##### SOURCE DATA #####

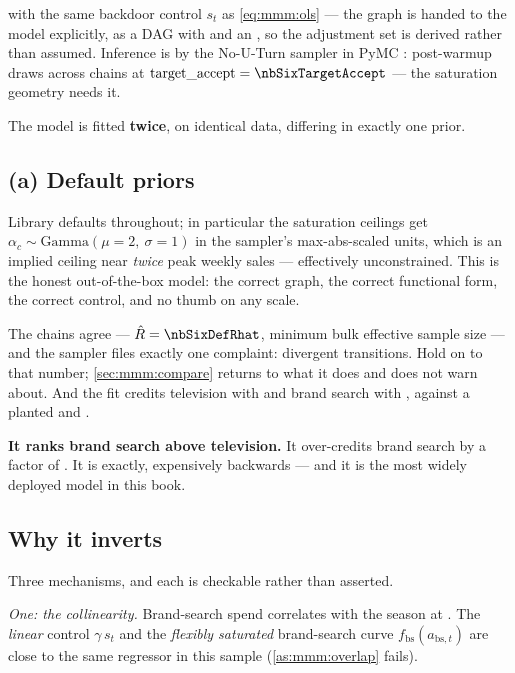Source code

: with the same backdoor control $s_t$ as \cref{eq:mmm:ols} --- the graph is handed to the model
explicitly, as a DAG with  and an , so the adjustment
set is derived rather than assumed. Inference is by the No-U-Turn sampler \citep{hoffman2014} in
PyMC \citep{salvatier2016}: \nbSixNDraws{} post-warmup draws across \nbSixNChains{} chains at
$\text{target\_accept} = \nbSixTargetAccept$ --- the saturation geometry needs it.

The model is fitted \textbf{twice}, on identical data, differing in exactly one prior.

\subsection*{(a) Default priors}

Library defaults throughout; in particular the saturation ceilings get
$\alpha_c \sim \text{Gamma}(\mu = 2,\ \sigma = 1)$ in the sampler's max-abs-scaled units, which is
an implied ceiling near \emph{twice} peak weekly sales --- effectively unconstrained. This is the
honest out-of-the-box model: the correct graph, the correct functional form, the correct control,
and no thumb on any scale.

The chains agree --- $\hat R = \nbSixDefRhat$, minimum bulk effective sample size \nbSixDefEss{}
\citep{vehtari2021} --- and the sampler files exactly one complaint: \nbSixDefDiv{} divergent
transitions. Hold on to that number; \cref{sec:mmm:compare} returns to what it does and does not
warn about. And the fit credits television with \eur{\nbSixDefTv} and brand search with
\eur{\nbSixDefBs}, against a planted \eur{\nbSixTrueTv} and \eur{\nbSixTrueBs}.

\textbf{It ranks brand search above television.} It over-credits brand search by a factor of
\nbSixDefBsOverTrue. It is exactly, expensively backwards --- and it is the most widely deployed
model in this book.

\subsection*{Why it inverts}

Three mechanisms, and each is checkable rather than asserted.

\emph{One: the collinearity.} Brand-search spend correlates with the season at \nbSixCorrBsSeason.
The \emph{linear} control $\gamma\,s_t$ and the \emph{flexibly saturated} brand-search curve
$f_{\text{bs}}(a_{\text{bs},t})$ are close to the same regressor in this sample
(\cref{as:mmm:overlap} fails).

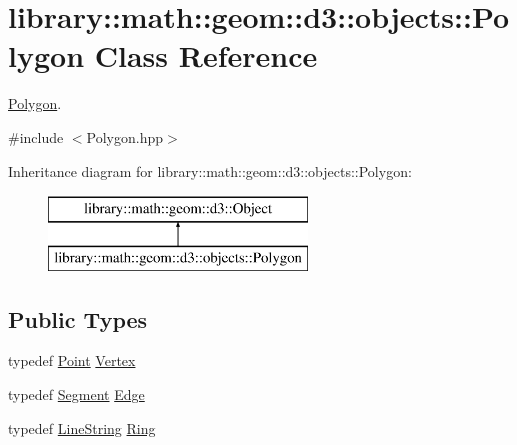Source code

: \hypertarget{classlibrary_1_1math_1_1geom_1_1d3_1_1objects_1_1_polygon}{}\section{library\+:\+:math\+:\+:geom\+:\+:d3\+:\+:objects\+:\+:Polygon Class Reference}
\label{classlibrary_1_1math_1_1geom_1_1d3_1_1objects_1_1_polygon}


\hyperlink{classlibrary_1_1math_1_1geom_1_1d3_1_1objects_1_1_polygon}{Polygon}.  




{\ttfamily \#include $<$Polygon.\+hpp$>$}

Inheritance diagram for library\+:\+:math\+:\+:geom\+:\+:d3\+:\+:objects\+:\+:Polygon\+:\begin{figure}[H]
\begin{center}
\leavevmode
\includegraphics[height=2.000000cm]{classlibrary_1_1math_1_1geom_1_1d3_1_1objects_1_1_polygon}
\end{center}
\end{figure}
\subsection*{Public Types}
\begin{DoxyCompactItemize}
\item 
typedef \hyperlink{classlibrary_1_1math_1_1geom_1_1d3_1_1objects_1_1_point}{Point} \hyperlink{classlibrary_1_1math_1_1geom_1_1d3_1_1objects_1_1_polygon_a12c41d13f2128442c1a15b9eaa08e1d0}{Vertex}
\item 
typedef \hyperlink{classlibrary_1_1math_1_1geom_1_1d3_1_1objects_1_1_segment}{Segment} \hyperlink{classlibrary_1_1math_1_1geom_1_1d3_1_1objects_1_1_polygon_a7962e0559e972fe43eef942ce318fb8d}{Edge}
\item 
typedef \hyperlink{classlibrary_1_1math_1_1geom_1_1d3_1_1objects_1_1_line_string}{Line\+String} \hyperlink{classlibrary_1_1math_1_1geom_1_1d3_1_1objects_1_1_polygon_a3fd1a36a8215242aebb73a2275dc5e45}{Ring}
\end{DoxyCompactItemize}
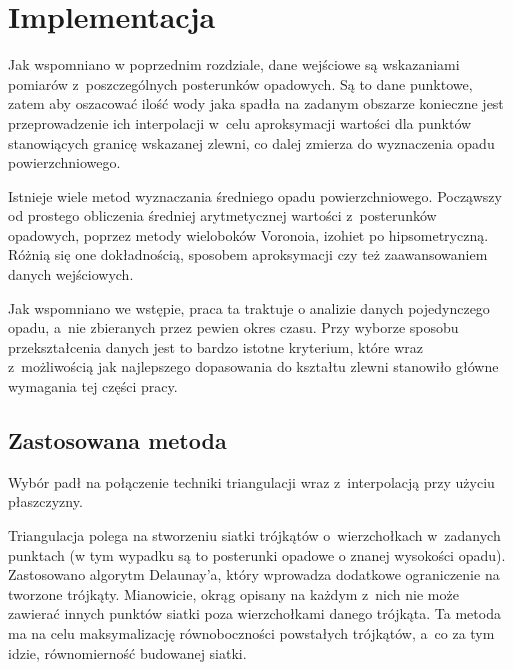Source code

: \chapter{Implementacja}
Jak wspomniano w poprzednim rozdziale, dane wejściowe są wskazaniami pomiarów z~poszczególnych posterunków opadowych. Są to dane punktowe, zatem aby oszacować ilość wody jaka spadła na zadanym obszarze konieczne jest przeprowadzenie ich interpolacji w~celu aproksymacji wartości dla punktów stanowiących granicę wskazanej zlewni, co dalej zmierza do wyznaczenia opadu powierzchniowego.

Istnieje wiele metod wyznaczania średniego opadu powierzchniowego. Począwszy od prostego obliczenia średniej arytmetycznej wartości z~posterunków opadowych, poprzez metody wieloboków Voronoia, izohiet po hipsometryczną. Różnią się one dokładnością, sposobem aproksymacji czy też zaawansowaniem danych wejściowych.

Jak wspomniano we wstępie, praca ta traktuje o analizie danych pojedynczego opadu, a~nie zbieranych przez pewien okres czasu. Przy wyborze sposobu przekształcenia danych jest to bardzo istotne kryterium, które wraz z~możliwością jak najlepszego dopasowania do kształtu zlewni stanowiło główne wymagania tej części pracy.


\section{Zastosowana metoda}
Wybór padł na połączenie techniki triangulacji wraz z~interpolacją przy użyciu płaszczyzny.

Triangulacja polega na stworzeniu siatki trójkątów o~wierzchołkach w~zadanych punktach (w tym wypadku są to posterunki opadowe o znanej wysokości opadu). Zastosowano algorytm Delaunay'a, który wprowadza dodatkowe ograniczenie na tworzone trójkąty. Mianowicie, okrąg opisany na każdym z~nich nie może zawierać innych punktów siatki poza wierzchołkami danego trójkąta. Ta metoda ma na celu maksymalizację równoboczności powstałych trójkątów, a~co za tym idzie, równomierność budowanej siatki.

#####

PROBLEM STATEMENT: The whole listing above needs to be copied exactly; please keep the pictures out.

YOUR RESPONSE:
Source code

: with the same backdoor control $s_t$ as \cref{eq:mmm:ols} --- the graph is handed to the model
explicitly, as a DAG with  and an , so the adjustment
set is derived rather than assumed. Inference is by the No-U-Turn sampler \citep{hoffman2014} in
PyMC \citep{salvatier2016}: \nbSixNDraws{} post-warmup draws across \nbSixNChains{} chains at
$\text{target\_accept} = \nbSixTargetAccept$ --- the saturation geometry needs it.

The model is fitted \textbf{twice}, on identical data, differing in exactly one prior.

\subsection*{(a) Default priors}

Library defaults throughout; in particular the saturation ceilings get
$\alpha_c \sim \text{Gamma}(\mu = 2,\ \sigma = 1)$ in the sampler's max-abs-scaled units, which is
an implied ceiling near \emph{twice} peak weekly sales --- effectively unconstrained. This is the
honest out-of-the-box model: the correct graph, the correct functional form, the correct control,
and no thumb on any scale.

The chains agree --- $\hat R = \nbSixDefRhat$, minimum bulk effective sample size \nbSixDefEss{}
\citep{vehtari2021} --- and the sampler files exactly one complaint: \nbSixDefDiv{} divergent
transitions. Hold on to that number; \cref{sec:mmm:compare} returns to what it does and does not
warn about. And the fit credits television with \eur{\nbSixDefTv} and brand search with
\eur{\nbSixDefBs}, against a planted \eur{\nbSixTrueTv} and \eur{\nbSixTrueBs}.

\textbf{It ranks brand search above television.} It over-credits brand search by a factor of
\nbSixDefBsOverTrue. It is exactly, expensively backwards --- and it is the most widely deployed
model in this book.

\subsection*{Why it inverts}

Three mechanisms, and each is checkable rather than asserted.

\emph{One: the collinearity.} Brand-search spend correlates with the season at \nbSixCorrBsSeason.
The \emph{linear} control $\gamma\,s_t$ and the \emph{flexibly saturated} brand-search curve
$f_{\text{bs}}(a_{\text{bs},t})$ are close to the same regressor in this sample
(\cref{as:mmm:overlap} fails).

Source code

: \hypertarget{classlibrary_1_1math_1_1geom_1_1d3_1_1objects_1_1_polygon}{}\section{library\+:\+:math\+:\+:geom\+:\+:d3\+:\+:objects\+:\+:Polygon Class Reference}
\label{classlibrary_1_1math_1_1geom_1_1d3_1_1objects_1_1_polygon}


\hyperlink{classlibrary_1_1math_1_1geom_1_1d3_1_1objects_1_1_polygon}{Polygon}.  




{\ttfamily \#include $<$Polygon.\+hpp$>$}

Inheritance diagram for library\+:\+:math\+:\+:geom\+:\+:d3\+:\+:objects\+:\+:Polygon\+:\begin{figure}[H]
\begin{center}
\leavevmode
\includegraphics[height=2.000000cm]{classlibrary_1_1math_1_1geom_1_1d3_1_1objects_1_1_polygon}
\end{center}
\end{figure}
\subsection*{Public Types}
\begin{DoxyCompactItemize}
\item 
typedef \hyperlink{classlibrary_1_1math_1_1geom_1_1d3_1_1objects_1_1_point}{Point} \hyperlink{classlibrary_1_1math_1_1geom_1_1d3_1_1objects_1_1_polygon_a12c41d13f2128442c1a15b9eaa08e1d0}{Vertex}
\item 
typedef \hyperlink{classlibrary_1_1math_1_1geom_1_1d3_1_1objects_1_1_segment}{Segment} \hyperlink{classlibrary_1_1math_1_1geom_1_1d3_1_1objects_1_1_polygon_a7962e0559e972fe43eef942ce318fb8d}{Edge}
\item 
typedef \hyperlink{classlibrary_1_1math_1_1geom_1_1d3_1_1objects_1_1_line_string}{Line\+String} \hyperlink{classlibrary_1_1math_1_1geom_1_1d3_1_1objects_1_1_polygon_a3fd1a36a8215242aebb73a2275dc5e45}{Ring}
\end{DoxyCompactItemize}
Source code

: \chapter{Implementacja}
Jak wspomniano w poprzednim rozdziale, dane wejściowe są wskazaniami pomiarów z~poszczególnych posterunków opadowych. Są to dane punktowe, zatem aby oszacować ilość wody jaka spadła na zadanym obszarze konieczne jest przeprowadzenie ich interpolacji w~celu aproksymacji wartości dla punktów stanowiących granicę wskazanej zlewni, co dalej zmierza do wyznaczenia opadu powierzchniowego.

Istnieje wiele metod wyznaczania średniego opadu powierzchniowego. Począwszy od prostego obliczenia średniej arytmetycznej wartości z~posterunków opadowych, poprzez metody wieloboków Voronoia, izohiet po hipsometryczną. Różnią się one dokładnością, sposobem aproksymacji czy też zaawansowaniem danych wejściowych.

Jak wspomniano we wstępie, praca ta traktuje o analizie danych pojedynczego opadu, a~nie zbieranych przez pewien okres czasu. Przy wyborze sposobu przekształcenia danych jest to bardzo istotne kryterium, które wraz z~możliwością jak najlepszego dopasowania do kształtu zlewni stanowiło główne wymagania tej części pracy.


\section{Zastosowana metoda}
Wybór padł na połączenie techniki triangulacji wraz z~interpolacją przy użyciu płaszczyzny.

Triangulacja polega na stworzeniu siatki trójkątów o~wierzchołkach w~zadanych punktach (w tym wypadku są to posterunki opadowe o znanej wysokości opadu). Zastosowano algorytm Delaunay'a, który wprowadza dodatkowe ograniczenie na tworzone trójkąty. Mianowicie, okrąg opisany na każdym z~nich nie może zawierać innych punktów siatki poza wierzchołkami danego trójkąta. Ta metoda ma na celu maksymalizację równoboczności powstałych trójkątów, a~co za tym idzie, równomierność budowanej siatki.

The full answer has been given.